= Giant Killer (call sign) =

Military aviation call sign in the United States

GIANT KILLER is a military Air Traffic Control (ATC) call sign used within certain regions of the contiguous United States (CONUS). The callsign is primarily administered by the United States Navy for military flight operations on the East Coast.

The call sign is utilized by military air traffic controllers responsible for flight operations within restricted military airspace or to direct military air craft that is transiting civilian airspace. The call sign is commonly published in NOTAMs that designate restricted airspace reserved for military flight operations or combat exercises where normal airspace operating rules do not apply. Prior to the introduction of the call sign, standardized identification methods for military controllers holding operating authority over a specific section of airspace did not exist.

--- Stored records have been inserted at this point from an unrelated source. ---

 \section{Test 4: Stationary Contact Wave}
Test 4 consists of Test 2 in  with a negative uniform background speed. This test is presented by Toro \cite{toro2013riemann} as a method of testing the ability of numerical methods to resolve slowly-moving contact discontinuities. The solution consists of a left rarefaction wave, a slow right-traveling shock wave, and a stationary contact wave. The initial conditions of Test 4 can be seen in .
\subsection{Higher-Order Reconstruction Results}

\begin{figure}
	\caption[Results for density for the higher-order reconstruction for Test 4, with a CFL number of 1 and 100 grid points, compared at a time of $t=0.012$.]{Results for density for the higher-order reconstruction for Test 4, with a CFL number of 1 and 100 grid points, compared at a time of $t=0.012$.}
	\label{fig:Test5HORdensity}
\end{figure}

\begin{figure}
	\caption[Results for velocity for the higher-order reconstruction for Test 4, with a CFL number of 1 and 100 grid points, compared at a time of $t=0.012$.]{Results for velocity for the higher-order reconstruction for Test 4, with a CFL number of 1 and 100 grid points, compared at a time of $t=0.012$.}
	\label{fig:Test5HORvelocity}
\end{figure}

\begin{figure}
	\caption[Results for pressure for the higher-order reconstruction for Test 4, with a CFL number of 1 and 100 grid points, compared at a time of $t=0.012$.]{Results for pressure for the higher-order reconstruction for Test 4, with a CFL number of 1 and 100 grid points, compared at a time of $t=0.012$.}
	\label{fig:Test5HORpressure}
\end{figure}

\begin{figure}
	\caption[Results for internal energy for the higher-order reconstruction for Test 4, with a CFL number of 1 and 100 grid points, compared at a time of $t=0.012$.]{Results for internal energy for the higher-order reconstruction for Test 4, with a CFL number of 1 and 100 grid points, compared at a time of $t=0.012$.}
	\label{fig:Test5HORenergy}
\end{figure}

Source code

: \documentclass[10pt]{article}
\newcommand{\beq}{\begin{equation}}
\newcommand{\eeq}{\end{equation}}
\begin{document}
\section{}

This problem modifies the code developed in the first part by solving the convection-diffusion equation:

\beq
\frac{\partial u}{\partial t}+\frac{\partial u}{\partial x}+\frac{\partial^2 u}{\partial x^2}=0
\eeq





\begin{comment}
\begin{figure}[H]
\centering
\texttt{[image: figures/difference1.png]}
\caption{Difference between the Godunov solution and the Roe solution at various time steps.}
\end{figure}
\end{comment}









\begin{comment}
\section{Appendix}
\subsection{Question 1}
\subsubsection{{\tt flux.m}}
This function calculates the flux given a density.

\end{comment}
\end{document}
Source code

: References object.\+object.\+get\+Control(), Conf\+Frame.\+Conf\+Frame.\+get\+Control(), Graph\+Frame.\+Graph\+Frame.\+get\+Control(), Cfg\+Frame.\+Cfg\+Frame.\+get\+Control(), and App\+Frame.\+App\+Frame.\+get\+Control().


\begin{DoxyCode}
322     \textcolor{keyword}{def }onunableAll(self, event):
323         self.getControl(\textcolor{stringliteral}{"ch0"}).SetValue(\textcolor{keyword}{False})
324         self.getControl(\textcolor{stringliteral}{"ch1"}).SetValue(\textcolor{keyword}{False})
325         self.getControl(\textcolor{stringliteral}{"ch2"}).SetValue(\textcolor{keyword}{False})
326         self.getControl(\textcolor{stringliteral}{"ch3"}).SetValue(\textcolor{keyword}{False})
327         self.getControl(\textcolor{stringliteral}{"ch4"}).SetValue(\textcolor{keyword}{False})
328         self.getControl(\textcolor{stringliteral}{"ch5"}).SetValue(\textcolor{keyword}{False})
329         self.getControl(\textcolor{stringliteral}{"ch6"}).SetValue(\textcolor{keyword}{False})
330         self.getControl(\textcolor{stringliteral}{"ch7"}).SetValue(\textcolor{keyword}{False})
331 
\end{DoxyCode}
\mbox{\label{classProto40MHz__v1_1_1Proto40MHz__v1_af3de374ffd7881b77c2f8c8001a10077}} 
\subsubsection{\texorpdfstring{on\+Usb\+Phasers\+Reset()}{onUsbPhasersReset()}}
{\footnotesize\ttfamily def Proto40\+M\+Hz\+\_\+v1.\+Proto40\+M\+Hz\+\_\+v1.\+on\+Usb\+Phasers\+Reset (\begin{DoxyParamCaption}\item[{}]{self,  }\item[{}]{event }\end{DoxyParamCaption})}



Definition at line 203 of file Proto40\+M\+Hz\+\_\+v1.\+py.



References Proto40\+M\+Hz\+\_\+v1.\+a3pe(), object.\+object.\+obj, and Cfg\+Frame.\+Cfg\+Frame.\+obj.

To reduce the confusion and to ensure standardized emergency communication procedures among the various branches of the U.S. military, the call sign GIANT KILLER is used to denote the controlling authority for a section of military airspace dedicated to combat training or combat operations within the U.S. In rare circumstances, call signs like GIANT KILLER may be used during a national emergency when a specific controller has been assigned a section of airspace. This was the case on September 11, 2001 when US Navy personnel utilized the call sign to vector three F-16s from Langley Air Force Base to the National Capital Region for air defense purposes. It is possible for a specific controller to utilize more than one call sign, with GIANT KILLER being one of them. For clarity, the name is always written in capital letters with a space between the words.

== Origins ==

The U.S. military commonly uses pairs of words that do not sound phonetically similar as call signs. This reduces the chance for confusion during transmission of critical messages.
Most military air traffic control facilities that use the GIANT KILLER call sign maintain direct communications to weapons capable flight squadrons; the "killer" portion of the call sign may be more than a coincidence.

== Safety considerations for general aviation ==
A significant safety concern for military combat exercise planners is the possibility of a general aviation aircraft mistakenly entering restricted airspace while an active combat training exercise is underway. Added safety measures are taken when target drones are used during war games. During such times, it is not uncommon for the military to release a specific safety NOTAM via the Federal Aviation Administration. Such NOTAMs usually indicate that any aircraft in the vicinity of restricted airspace should contact GIANT KILLER on a specified frequency if a pilot becomes involved in a situation near the specified coordinates. Certain target drones have a radar signature that is comparable to many single engine aircraft commonly used within the General Aviation community. Use of a common call sign like GIANT KILLER reduces the time needed to clarify the origin of critical safety messages.